In the spirit of the season, we'll give the holiday family comedy The Perfect Holiday credit for having its heart in the right place. As for its other internal organs, just give us some fava beans and a nice Chianti. To invoke the name of Terrence Howard's symbolic anti-Christmas spirit here, Bah-Humbug.

That raises the biggest question about this second directorial feature by Lance Rivera: What in the name of St. Nick is the lauded and Oscar-nominated Howard—who from ’90s TV to Crash, Ray, Hustle & Flow, Pride and even failed films like Idlewild and Awake is always quietly classy and vibrant onscreen—doing in this dog, where his chameleon character appears as, among other things, a drooling kid who keeps whining to his mother, "I want to go doooooky!"

Oh, my sweet Lord. Talk about a crash.

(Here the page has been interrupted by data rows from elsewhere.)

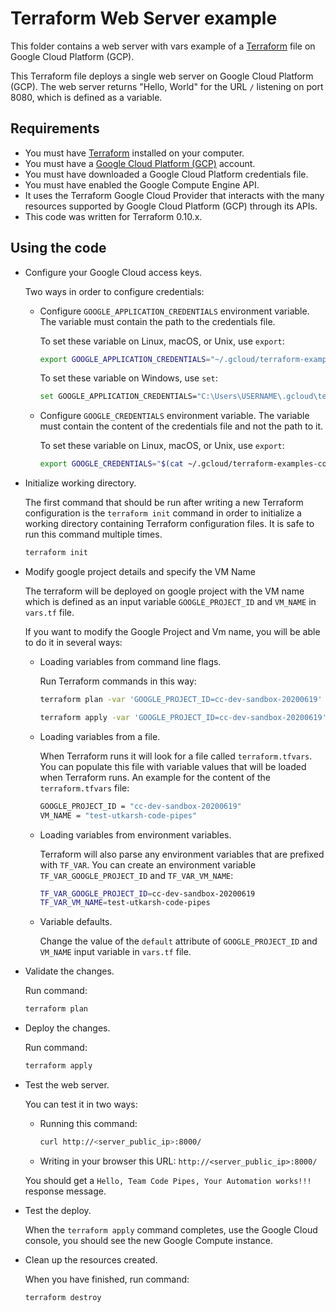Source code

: # Terraform Web Server example

This folder contains a web server with vars example of a [Terraform](https://www.terraform.io/) file on Google Cloud Platform (GCP).

This Terraform file deploys a single web server on Google Cloud Platform (GCP). The web server returns "Hello, World" for the URL `/` listening on port 8080, which is defined as a variable.

## Requirements

* You must have [Terraform](https://www.terraform.io/) installed on your computer.
* You must have a [Google Cloud Platform (GCP)](https://cloud.google.com/) account.
* You must have downloaded a Google Cloud Platform credentials file.
* You must have enabled the Google Compute Engine API.
* It uses the Terraform Google Cloud Provider that interacts with the many resources supported by Google Cloud Platform (GCP) through its APIs.
* This code was written for Terraform 0.10.x.

## Using the code

* Configure your Google Cloud access keys.

  Two ways in order to configure credentials:

  * Configure `GOOGLE_APPLICATION_CREDENTIALS` environment variable. The variable must contain the path to the credentials file.

    To set these variable on Linux, macOS, or Unix, use `export`:

    ```bash
    export GOOGLE_APPLICATION_CREDENTIALS="~/.gcloud/terraform-examples-code.json"
    ```

    To set these variable on Windows, use `set`:

    ```bash
    set GOOGLE_APPLICATION_CREDENTIALS="C:\Users\USERNAME\.gcloud\terraform-examples-code.json"
    ```

  * Configure `GOOGLE_CREDENTIALS` environment variable. The variable must contain the content of the credentials file and not the path to it.

    To set these variable on Linux, macOS, or Unix, use `export`:

    ```bash
    export GOOGLE_CREDENTIALS="$(cat ~/.gcloud/terraform-examples-code.json)"
    ```

* Initialize working directory.

  The first command that should be run after writing a new Terraform configuration is the `terraform init` command in order to initialize a working directory containing Terraform configuration files. It is safe to run this command multiple times.

  ```bash
  terraform init
  ```

* Modify google project details and specify the VM Name

  The terraform will be deployed on google project with the VM name which is defined as an input variable `GOOGLE_PROJECT_ID` and `VM_NAME`  in `vars.tf` file.

  If you want to modify the Google Project and Vm name,  you will be able to do it in several ways:

  * Loading variables from command line flags.

    Run Terraform commands in this way:

    ```bash
    terraform plan -var 'GOOGLE_PROJECT_ID=cc-dev-sandbox-20200619'
    ```

    ```bash
    terraform apply -var 'GOOGLE_PROJECT_ID=cc-dev-sandbox-20200619'
    ```

  * Loading variables from a file.

    When Terraform runs it will look for a file called `terraform.tfvars`. You can populate this file with variable values that will be loaded when Terraform runs. An example for the content of the `terraform.tfvars` file:

    ```bash
    GOOGLE_PROJECT_ID = "cc-dev-sandbox-20200619"
    VM_NAME = "test-utkarsh-code-pipes"
    ```

  * Loading variables from environment variables.

    Terraform will also parse any environment variables that are prefixed with `TF_VAR`. You can create an environment variable `TF_VAR_GOOGLE_PROJECT_ID` and `TF_VAR_VM_NAME`:

    ```bash
    TF_VAR_GOOGLE_PROJECT_ID=cc-dev-sandbox-20200619
    TF_VAR_VM_NAME=test-utkarsh-code-pipes
    ```

  * Variable defaults.

    Change the value of the `default` attribute of `GOOGLE_PROJECT_ID` and `VM_NAME`  input variable in `vars.tf` file.

* Validate the changes.

  Run command:

  ```bash
  terraform plan
  ```

* Deploy the changes.

  Run command:

  ```bash
  terraform apply
  ```

* Test the web server.

   You can test it in two ways:
  
  * Running this command:

    ```bash
    curl http://<server_public_ip>:8000/
    ```

  * Writing in your browser this URL: `http://<server_public_ip>:8000/`

  You should get a `Hello, Team Code Pipes, Your Automation works!!!` response message.

* Test the deploy.

  When the `terraform apply` command completes, use the Google Cloud console, you should see the new Google Compute instance.

* Clean up the resources created.

  When you have finished, run command:

  ```bash
  terraform destroy
  ```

Even by the time he comes back as a guy in a human-size elephant costume, throwing a snowball at our hero's face, you can still hear the reverberations.

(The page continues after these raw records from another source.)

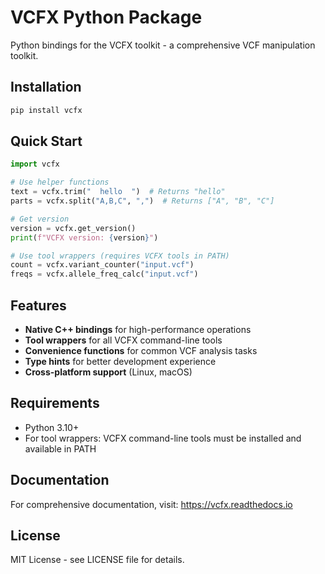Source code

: # VCFX Python Package

Python bindings for the VCFX toolkit - a comprehensive VCF manipulation toolkit.

## Installation

```bash
pip install vcfx
```

## Quick Start

```python
import vcfx

# Use helper functions
text = vcfx.trim("  hello  ")  # Returns "hello"
parts = vcfx.split("A,B,C", ",")  # Returns ["A", "B", "C"]

# Get version
version = vcfx.get_version()
print(f"VCFX version: {version}")

# Use tool wrappers (requires VCFX tools in PATH)
count = vcfx.variant_counter("input.vcf")
freqs = vcfx.allele_freq_calc("input.vcf")
```

## Features

- **Native C++ bindings** for high-performance operations
- **Tool wrappers** for all VCFX command-line tools
- **Convenience functions** for common VCF analysis tasks
- **Type hints** for better development experience
- **Cross-platform support** (Linux, macOS)

## Requirements

- Python 3.10+
- For tool wrappers: VCFX command-line tools must be installed and available in PATH

## Documentation

For comprehensive documentation, visit: https://vcfx.readthedocs.io

## License

MIT License - see LICENSE file for details.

Howard and Queen Latifah thread themselves through the film as protean observers and very occasional magical meddlers in this story of a lonely single mom with three young children. Nancy Taylor (a less-than-stellar Gabrielle Union) is split from crude hip-hop star James "J-Jizzy" Taylor (Charlie Murphy), who may have seen fire and rain but is content to spit out a Christmas rap CD with song like "I Saw Mommy Capping Santa Claus." Murphy proves dead-on funny in what amounts to impression of his famous younger brother, Eddie, and Katt Williams, playing J-Jizzy's manager, Delicious, proves equally deadpan funny.

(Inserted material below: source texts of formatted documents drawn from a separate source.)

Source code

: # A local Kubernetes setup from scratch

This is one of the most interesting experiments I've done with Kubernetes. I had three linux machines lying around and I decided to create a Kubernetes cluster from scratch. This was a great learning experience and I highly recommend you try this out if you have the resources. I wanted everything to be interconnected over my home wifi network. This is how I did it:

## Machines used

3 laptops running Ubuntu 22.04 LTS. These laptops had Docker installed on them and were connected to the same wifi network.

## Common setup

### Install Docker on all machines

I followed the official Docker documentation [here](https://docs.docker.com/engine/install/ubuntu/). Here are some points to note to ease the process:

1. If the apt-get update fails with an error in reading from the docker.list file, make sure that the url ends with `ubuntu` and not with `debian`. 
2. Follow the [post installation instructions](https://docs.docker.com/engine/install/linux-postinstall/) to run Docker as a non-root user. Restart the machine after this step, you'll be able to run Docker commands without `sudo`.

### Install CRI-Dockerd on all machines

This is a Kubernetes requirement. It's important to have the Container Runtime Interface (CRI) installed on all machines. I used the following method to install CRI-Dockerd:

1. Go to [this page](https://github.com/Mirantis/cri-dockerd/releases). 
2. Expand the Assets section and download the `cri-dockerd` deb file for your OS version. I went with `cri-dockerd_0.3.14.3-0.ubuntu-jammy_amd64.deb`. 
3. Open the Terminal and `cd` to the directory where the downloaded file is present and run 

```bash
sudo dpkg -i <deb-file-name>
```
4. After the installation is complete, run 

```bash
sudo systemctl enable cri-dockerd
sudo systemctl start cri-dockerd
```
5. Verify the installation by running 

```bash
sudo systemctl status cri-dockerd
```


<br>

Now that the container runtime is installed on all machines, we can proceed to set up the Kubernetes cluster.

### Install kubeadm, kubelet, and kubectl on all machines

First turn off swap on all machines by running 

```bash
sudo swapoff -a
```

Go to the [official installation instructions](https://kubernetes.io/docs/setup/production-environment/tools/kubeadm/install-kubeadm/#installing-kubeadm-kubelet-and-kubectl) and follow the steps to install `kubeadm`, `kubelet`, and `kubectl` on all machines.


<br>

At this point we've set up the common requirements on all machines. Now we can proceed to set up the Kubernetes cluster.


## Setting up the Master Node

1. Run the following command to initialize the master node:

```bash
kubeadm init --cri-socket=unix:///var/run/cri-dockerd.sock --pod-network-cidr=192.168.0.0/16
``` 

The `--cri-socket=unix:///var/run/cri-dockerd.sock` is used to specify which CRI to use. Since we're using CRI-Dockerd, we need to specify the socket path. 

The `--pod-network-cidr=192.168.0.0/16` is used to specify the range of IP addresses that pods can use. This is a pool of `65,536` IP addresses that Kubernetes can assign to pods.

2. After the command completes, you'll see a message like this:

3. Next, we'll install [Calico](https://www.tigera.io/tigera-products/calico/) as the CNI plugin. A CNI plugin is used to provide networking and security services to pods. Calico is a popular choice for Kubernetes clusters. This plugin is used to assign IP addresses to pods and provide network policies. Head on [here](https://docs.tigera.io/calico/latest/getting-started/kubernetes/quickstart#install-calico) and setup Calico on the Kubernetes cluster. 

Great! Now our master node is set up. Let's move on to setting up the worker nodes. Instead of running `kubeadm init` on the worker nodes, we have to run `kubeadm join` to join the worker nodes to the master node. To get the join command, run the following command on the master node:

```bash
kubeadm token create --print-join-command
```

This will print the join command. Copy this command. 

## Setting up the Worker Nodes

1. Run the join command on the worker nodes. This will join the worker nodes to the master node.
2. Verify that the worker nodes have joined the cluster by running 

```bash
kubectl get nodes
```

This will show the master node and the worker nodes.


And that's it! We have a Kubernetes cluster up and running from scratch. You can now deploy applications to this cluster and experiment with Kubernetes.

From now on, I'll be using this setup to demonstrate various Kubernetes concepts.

Unfortunately, they're not the male leads. That distinction goes to the glam-handsome Morris Chestnut, and frankly, it's a pebble-in-your-shoe distraction when a guy in a romantic comedy is so much prettier than the girl. But that's the least of the problems in a film with the kind of unconvincing and artificial obstacles to true love that are exhibited here. Chestnut plays aspiring songwriter Benjamin Armstrong, who to make ends meet during the holidays takes a gig as a department-store Santa, abetted by his funny-fat-man friend Jamal (Faizon Love) as an oversized elf. When Nancy's young daughter Emily (Khail Bryant) tells Santa she just wants a nice man to give her mommy a compliment, Benjamin plays secret Santa in his civvies. After delivering the compliment, Benjamin is smitten—but assuming that Santa and the ever-returning Emily have a lawyer/client-type confidentiality, he never tells Nancy the real reason he knows what she wants.

Complicating matters, J-Jizzy, not knowing Benjamin's dating his ex, decides to buy one of Benjamin's songs and make him a star, which somehow makes Benjamin feel he and Nancy must split up. None of it makes much logical sense, and the wacky complications take so long to gear up, you're not sure what this movie's about until it's halfway through.

The technical credits and the direction are mediocre, the editing has no feel for comic timing, and despite the appealing supporting performers, I'd like to cap this movie.